> Exercise
Going through the data below, copy out each line where the word "memory" shows up.

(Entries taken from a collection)
○ ○ ○ ○ ○
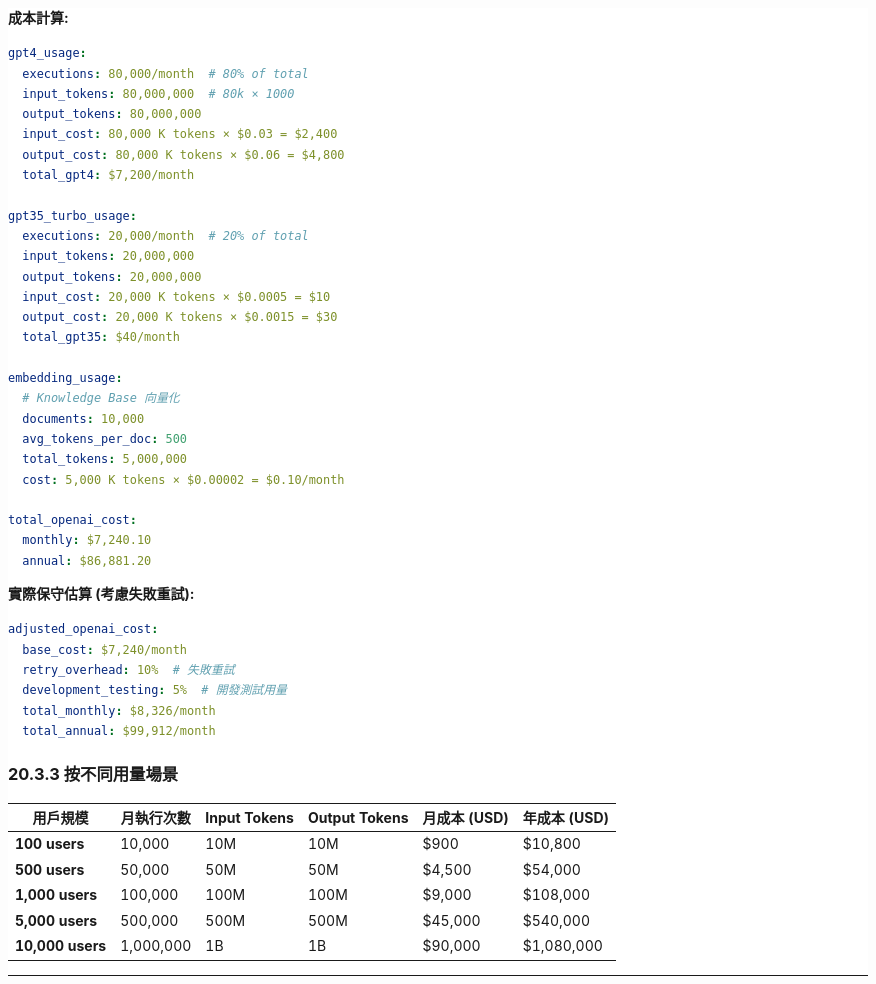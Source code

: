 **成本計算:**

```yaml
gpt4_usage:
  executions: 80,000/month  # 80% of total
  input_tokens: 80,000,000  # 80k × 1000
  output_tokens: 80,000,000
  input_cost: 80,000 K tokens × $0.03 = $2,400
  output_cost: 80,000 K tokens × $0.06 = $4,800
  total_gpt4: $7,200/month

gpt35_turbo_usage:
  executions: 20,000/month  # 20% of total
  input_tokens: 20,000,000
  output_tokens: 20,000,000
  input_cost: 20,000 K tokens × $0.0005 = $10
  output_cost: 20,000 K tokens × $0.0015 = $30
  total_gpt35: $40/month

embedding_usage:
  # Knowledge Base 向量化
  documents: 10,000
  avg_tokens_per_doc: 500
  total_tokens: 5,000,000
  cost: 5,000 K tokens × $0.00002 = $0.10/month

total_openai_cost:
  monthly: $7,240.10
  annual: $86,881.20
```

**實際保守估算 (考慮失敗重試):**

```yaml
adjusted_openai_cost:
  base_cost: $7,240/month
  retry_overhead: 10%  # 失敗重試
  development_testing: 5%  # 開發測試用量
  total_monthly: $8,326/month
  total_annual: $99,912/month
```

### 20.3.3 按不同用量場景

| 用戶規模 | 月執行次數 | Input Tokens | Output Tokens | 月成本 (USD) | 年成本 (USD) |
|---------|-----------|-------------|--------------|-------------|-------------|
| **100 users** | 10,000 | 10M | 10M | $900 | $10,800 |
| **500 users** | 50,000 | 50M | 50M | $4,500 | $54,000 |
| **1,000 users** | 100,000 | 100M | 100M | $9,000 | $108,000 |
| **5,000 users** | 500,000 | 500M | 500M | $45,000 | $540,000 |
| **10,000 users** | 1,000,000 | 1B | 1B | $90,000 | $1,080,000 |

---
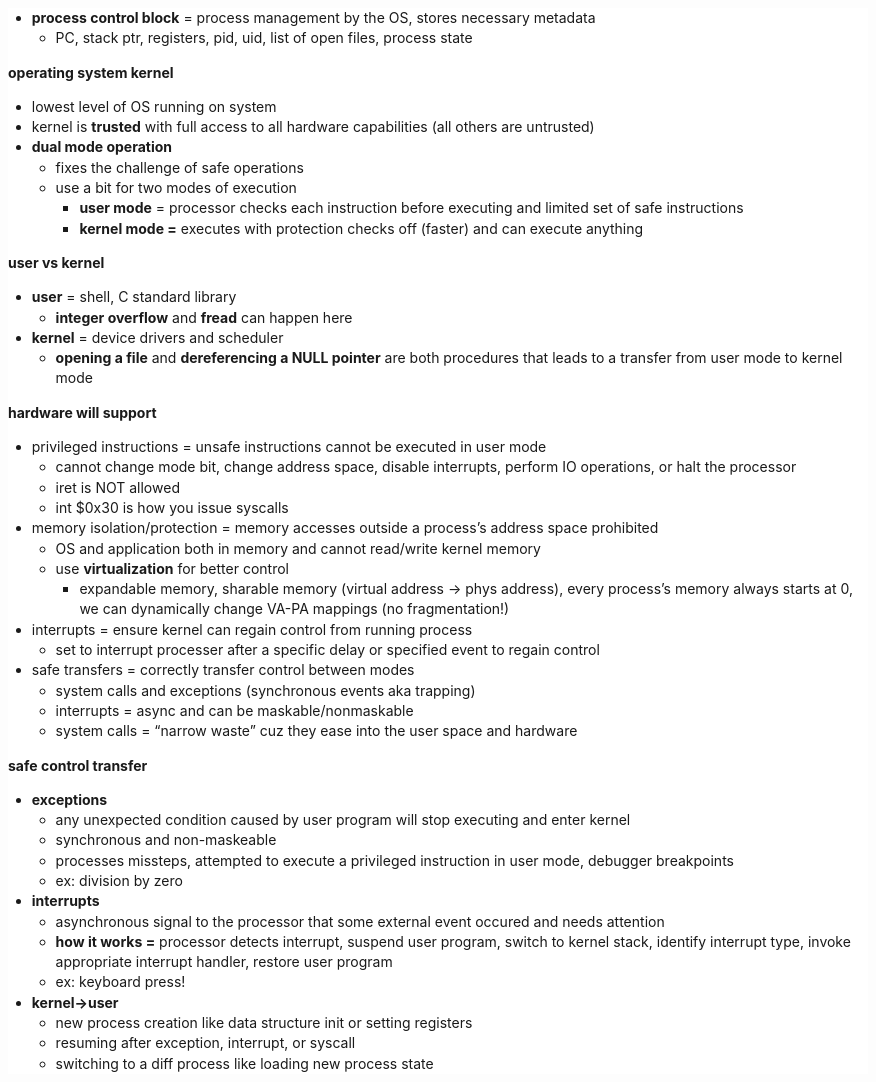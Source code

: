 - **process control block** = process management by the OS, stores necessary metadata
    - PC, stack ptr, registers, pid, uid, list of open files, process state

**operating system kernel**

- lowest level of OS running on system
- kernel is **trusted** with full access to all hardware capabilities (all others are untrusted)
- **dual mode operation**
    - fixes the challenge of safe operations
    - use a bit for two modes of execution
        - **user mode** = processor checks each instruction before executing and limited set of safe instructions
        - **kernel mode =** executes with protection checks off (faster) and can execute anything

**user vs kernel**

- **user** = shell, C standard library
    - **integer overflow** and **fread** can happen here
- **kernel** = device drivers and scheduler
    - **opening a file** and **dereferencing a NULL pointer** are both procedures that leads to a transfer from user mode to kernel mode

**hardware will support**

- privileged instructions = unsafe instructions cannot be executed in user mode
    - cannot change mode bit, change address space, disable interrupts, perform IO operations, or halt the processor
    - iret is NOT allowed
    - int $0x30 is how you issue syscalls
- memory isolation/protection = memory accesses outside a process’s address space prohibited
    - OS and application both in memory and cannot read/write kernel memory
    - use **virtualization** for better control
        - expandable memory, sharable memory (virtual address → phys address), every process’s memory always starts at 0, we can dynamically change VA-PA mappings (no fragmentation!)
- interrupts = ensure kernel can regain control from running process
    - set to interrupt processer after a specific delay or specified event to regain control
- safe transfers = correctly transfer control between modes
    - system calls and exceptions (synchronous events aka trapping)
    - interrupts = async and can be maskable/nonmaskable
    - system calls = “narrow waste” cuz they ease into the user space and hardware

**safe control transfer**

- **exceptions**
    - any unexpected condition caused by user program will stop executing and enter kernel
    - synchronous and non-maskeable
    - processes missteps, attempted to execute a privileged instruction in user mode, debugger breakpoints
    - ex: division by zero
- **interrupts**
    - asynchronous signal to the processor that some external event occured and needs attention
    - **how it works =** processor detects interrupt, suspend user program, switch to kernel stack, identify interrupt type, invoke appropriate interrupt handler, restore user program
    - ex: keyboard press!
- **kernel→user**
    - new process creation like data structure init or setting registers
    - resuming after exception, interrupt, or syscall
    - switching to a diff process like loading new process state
○ ○ ○ ○ ○
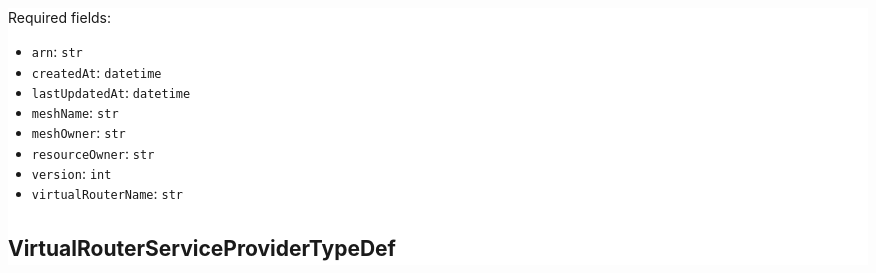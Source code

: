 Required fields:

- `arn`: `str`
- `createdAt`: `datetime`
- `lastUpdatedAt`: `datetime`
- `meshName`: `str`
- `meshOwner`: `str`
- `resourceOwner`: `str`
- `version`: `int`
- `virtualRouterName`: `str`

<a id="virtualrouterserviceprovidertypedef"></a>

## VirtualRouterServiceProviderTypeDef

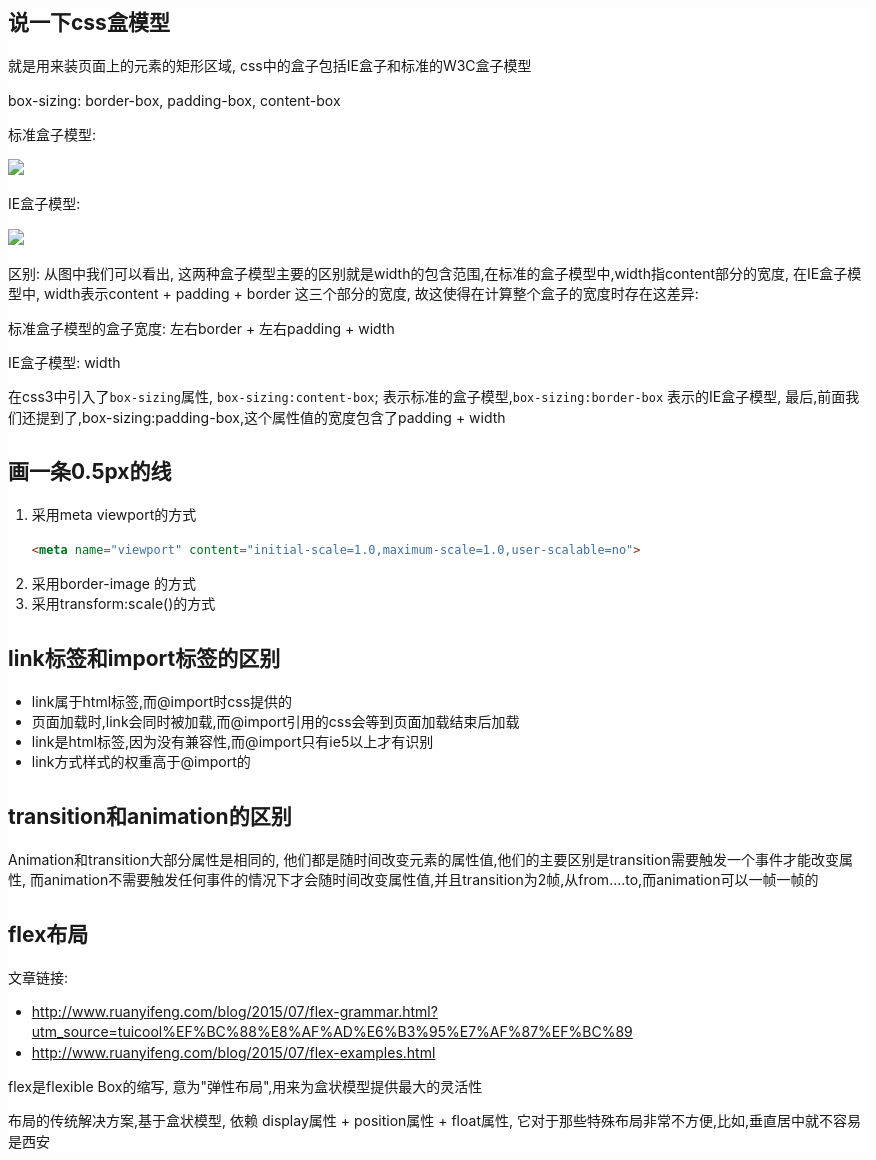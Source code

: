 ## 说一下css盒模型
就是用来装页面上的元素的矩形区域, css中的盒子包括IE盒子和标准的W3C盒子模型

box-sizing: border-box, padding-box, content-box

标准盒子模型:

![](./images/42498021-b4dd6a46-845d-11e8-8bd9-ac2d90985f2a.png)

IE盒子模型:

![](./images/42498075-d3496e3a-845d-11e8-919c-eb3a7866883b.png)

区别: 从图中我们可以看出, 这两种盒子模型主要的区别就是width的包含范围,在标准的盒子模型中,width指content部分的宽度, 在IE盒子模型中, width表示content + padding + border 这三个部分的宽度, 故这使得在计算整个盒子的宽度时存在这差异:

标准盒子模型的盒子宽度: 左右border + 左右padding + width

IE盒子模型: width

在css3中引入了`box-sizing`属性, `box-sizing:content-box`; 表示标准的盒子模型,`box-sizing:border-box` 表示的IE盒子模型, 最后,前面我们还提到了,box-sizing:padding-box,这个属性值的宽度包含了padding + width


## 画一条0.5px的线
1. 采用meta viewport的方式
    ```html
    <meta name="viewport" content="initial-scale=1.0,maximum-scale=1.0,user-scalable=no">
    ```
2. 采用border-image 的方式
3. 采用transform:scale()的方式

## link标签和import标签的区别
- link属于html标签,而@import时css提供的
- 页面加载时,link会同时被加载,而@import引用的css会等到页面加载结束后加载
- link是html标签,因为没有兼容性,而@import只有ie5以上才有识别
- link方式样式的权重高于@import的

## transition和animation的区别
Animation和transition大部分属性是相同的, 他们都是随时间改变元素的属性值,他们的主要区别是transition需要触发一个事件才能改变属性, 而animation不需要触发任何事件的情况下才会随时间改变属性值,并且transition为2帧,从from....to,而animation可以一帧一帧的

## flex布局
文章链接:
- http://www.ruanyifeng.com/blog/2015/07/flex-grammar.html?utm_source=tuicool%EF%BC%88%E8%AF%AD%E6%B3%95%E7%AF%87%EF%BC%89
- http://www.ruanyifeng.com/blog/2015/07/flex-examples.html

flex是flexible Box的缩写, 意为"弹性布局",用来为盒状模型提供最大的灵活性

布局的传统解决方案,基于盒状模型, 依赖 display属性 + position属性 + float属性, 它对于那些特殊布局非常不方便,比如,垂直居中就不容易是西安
○ ○ ○ ○ ○
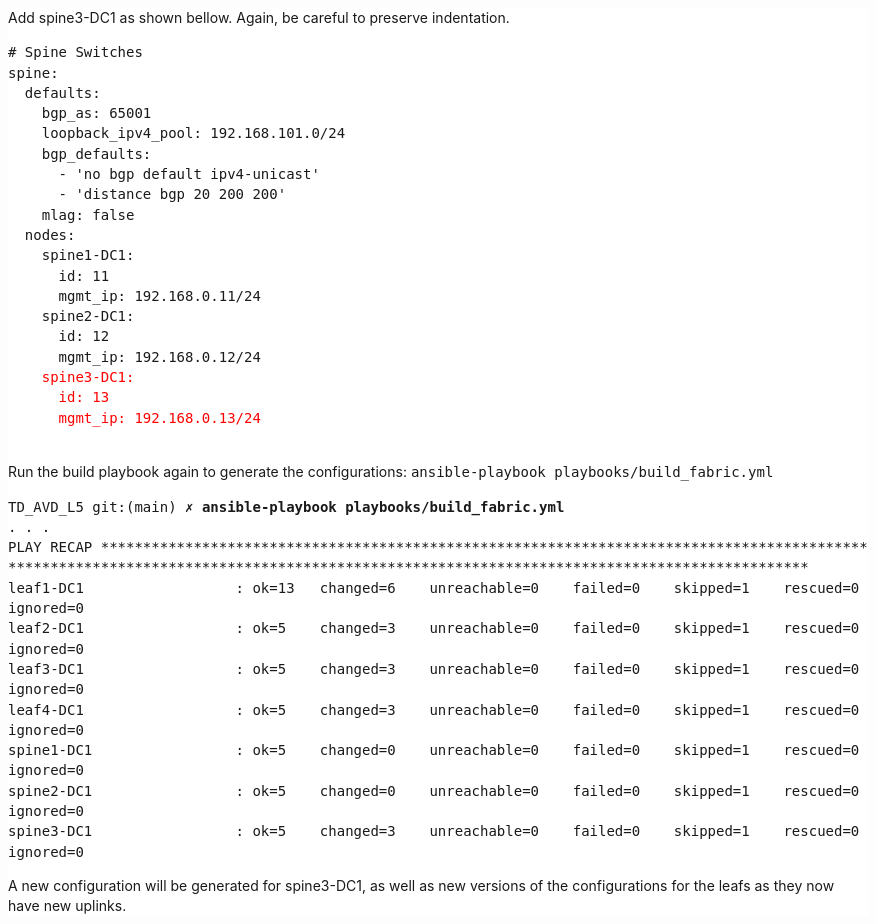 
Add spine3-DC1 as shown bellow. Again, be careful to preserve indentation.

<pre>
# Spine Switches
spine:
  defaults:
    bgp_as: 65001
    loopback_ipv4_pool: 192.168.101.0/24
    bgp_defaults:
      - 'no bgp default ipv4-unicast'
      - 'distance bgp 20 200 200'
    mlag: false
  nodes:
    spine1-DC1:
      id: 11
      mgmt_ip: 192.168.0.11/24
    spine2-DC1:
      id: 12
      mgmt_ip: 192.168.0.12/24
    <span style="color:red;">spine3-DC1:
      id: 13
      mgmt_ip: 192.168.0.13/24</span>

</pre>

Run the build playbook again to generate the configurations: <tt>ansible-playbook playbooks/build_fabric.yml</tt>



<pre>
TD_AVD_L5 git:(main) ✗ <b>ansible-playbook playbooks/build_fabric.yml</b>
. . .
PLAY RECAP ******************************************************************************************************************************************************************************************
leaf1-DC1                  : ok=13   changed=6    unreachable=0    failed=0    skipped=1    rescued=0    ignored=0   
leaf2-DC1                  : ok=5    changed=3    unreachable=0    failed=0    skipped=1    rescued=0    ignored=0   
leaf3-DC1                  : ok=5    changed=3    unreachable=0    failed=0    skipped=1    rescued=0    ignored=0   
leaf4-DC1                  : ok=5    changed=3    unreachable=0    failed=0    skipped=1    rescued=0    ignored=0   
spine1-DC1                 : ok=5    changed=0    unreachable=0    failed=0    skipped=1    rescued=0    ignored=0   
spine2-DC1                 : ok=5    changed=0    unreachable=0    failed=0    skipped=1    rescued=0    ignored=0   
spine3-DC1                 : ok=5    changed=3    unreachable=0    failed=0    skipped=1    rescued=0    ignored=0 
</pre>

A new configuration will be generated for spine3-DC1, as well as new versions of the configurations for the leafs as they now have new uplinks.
○ ○ ○ ○ ○
> Written reply
- memory isolation/protection = memory accesses outside a process’s address space prohibited
    - OS and application both in memory and cannot read/write kernel memory
        - expandable memory, sharable memory (virtual address → phys address), every process’s memory always starts at 0, we can dynamically change VA-PA mappings (no fragmentation!)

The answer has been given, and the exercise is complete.